The analysis, visually represented in the chord diagram and top heatmap of Fig. 4 underscores the crucial role of normative learning metrics in universal anomaly detection. Notably, while individual metrics like RQI provide valuable insights, their diagnostic impact is limited when considered in isolation. For instance, models focusing solely on RQI might replicate anomalies, and missing critical detections. Conversely, CACI shows a high predictive value for anomaly detection. However, the most comprehensive insights are obtained when these metrics are collectively analyzed, with combinations such as CACI and RQI, and particularly the integration of all three metrics (RQI, AHI, CACI), demonstrating enhanced predictive anomaly detection power. This highlights the importance of a balanced normative learning approach in generalizing across various pathologies. Interestingly, we observed a single negative correlation where higher normative metrics were associated with reduced detection of cases labeled as ‘paranasal sinus opacification’. Upon review by an expert neuroradiologist, these cases exhibited no clear visual signs of pathology. Methods with a tendency for more false positives might mistakenly detect issues in these cases, likely attributable to the proximity of the affected area to the skull-a region prone to false positives.

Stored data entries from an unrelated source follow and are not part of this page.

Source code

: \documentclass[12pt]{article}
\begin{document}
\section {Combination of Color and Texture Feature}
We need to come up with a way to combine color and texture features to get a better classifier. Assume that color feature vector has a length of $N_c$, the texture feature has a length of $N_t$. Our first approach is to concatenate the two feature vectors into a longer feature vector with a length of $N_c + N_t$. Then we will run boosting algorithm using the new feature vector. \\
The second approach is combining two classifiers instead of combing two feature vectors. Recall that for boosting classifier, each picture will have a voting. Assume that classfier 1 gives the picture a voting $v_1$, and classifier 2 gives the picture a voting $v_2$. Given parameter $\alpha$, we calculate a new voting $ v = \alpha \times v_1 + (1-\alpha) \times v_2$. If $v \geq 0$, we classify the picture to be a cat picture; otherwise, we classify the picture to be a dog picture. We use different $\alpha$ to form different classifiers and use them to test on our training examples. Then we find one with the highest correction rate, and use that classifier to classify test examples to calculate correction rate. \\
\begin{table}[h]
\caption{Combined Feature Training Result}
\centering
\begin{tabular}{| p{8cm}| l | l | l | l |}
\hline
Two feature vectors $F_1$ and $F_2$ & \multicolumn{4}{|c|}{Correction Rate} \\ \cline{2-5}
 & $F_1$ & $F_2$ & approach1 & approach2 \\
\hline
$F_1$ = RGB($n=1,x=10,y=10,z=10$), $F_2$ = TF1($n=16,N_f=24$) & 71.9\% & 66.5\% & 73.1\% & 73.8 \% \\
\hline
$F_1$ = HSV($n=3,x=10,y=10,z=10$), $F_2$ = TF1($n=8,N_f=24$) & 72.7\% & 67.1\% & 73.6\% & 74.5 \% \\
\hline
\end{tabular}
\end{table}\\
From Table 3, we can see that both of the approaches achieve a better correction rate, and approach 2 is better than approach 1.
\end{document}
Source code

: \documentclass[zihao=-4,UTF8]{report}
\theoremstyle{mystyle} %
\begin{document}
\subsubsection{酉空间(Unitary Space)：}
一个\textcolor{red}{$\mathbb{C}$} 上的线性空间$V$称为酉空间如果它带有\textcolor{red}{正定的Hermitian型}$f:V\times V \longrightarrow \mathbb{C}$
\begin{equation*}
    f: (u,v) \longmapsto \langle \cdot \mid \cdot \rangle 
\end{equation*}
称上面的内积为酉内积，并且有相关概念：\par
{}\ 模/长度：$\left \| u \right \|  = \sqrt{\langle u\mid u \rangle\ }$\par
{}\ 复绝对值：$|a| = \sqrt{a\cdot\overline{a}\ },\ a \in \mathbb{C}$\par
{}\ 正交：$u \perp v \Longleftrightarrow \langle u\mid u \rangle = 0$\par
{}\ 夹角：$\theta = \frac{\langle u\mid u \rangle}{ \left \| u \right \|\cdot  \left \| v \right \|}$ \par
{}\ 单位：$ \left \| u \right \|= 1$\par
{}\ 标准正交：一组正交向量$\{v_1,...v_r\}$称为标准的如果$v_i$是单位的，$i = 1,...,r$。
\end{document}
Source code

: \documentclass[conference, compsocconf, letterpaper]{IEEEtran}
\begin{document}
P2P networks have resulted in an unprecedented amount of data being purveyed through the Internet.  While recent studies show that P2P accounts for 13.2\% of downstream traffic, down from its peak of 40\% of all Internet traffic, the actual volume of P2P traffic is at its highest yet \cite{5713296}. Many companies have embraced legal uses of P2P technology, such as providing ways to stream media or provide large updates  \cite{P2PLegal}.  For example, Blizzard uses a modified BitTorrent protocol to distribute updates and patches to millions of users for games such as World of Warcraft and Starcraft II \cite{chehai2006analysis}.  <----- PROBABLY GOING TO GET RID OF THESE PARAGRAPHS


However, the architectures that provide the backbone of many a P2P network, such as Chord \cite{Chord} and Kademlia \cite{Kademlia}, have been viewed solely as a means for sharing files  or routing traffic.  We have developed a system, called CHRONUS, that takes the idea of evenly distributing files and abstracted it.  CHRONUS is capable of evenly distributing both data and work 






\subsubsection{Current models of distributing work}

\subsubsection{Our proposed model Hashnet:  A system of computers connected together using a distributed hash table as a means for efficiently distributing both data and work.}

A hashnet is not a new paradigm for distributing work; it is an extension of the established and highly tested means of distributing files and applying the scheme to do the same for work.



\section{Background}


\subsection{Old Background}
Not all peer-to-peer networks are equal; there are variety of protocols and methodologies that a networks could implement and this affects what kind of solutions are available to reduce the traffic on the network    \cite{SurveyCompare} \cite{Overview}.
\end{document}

Our analysis of the five leading methods (Top 5), as per normative learning metrics, led to two significant observations. First, we noticed negative correlations in the detection of white matter lesions (WML). Expert neuroradiologists pointed out that some lesions were not visible, often obscured by significant motion artifacts, which are not typically classified as anomalies. Second, a higher AHI seemed to negatively affect the quantification of extensive stroke lesions. This trend may be related to how these lesions are annotated and evaluated. Pathologists often mark entire regions impacted by stroke, covering both affected and healthy tissues. Consequently, a model adept at normalizing pathological areas without altering healthy tissue tends to show a reduced overlap in these regions, leading to lower DICE scores. This issue is more apparent in cases with larger lesions, as indicated by the performance of AutoDDPM. These findings indicate a potential need to revisit current annotation and evaluation methods, particularly when the focus is on quantifying pathological burden.
Models with only moderate scores (Avg. 4) in normative learning metrics often demonstrate inconsistent diagnostic capabilities, hinting at overfitting to specific scenarios rather than wide-ranging disease detection. These models, with suboptimal scores in RQI, AHI, and CACI, generally excel in limited contexts but lack broad applicability across diverse pathologies.
Less effective methods (Bottom 5) showed a significant negative correlation between restoration quality and anomaly detection performance. This finding aligns with existing literature18,48, which notes that methods with dense latent spaces, often producing less sharp reconstructions, can surprisingly outperform more advanced methods. However, this trend may inadvertently lead researchers to focus on optimizing anomaly detection for a limited range of pathologies, typically marked by distinct features such as hyperintense or hypointense lesions. Pursuing this narrowed research direction risks developing models with limited adaptability and reduced clinical utility.
Clinical validation
To evaluate the performance of different AI algorithms and validate our quantitative metrics–RQI and AHI–we conducted a comprehensive test involving 16 radiologists. Each was given 180 images in a randomized sequence, including 30 pathology-free originals and 30 from each AI method (15 from ATLAS and 15 from FastMRI+). Radiologists rated each image on ‘Realness’ (1 for likely fake to 5 for real), ‘Image Quality’ (1 for poor to 5 for excellent), and ‘Health Status’ (1 for pathological to 5 for healthy). Evaluating the CACI, which requires the analysis of input-reconstruction pairs, is challenging in a blinded test setting where radiologists view a randomized order of unknown images.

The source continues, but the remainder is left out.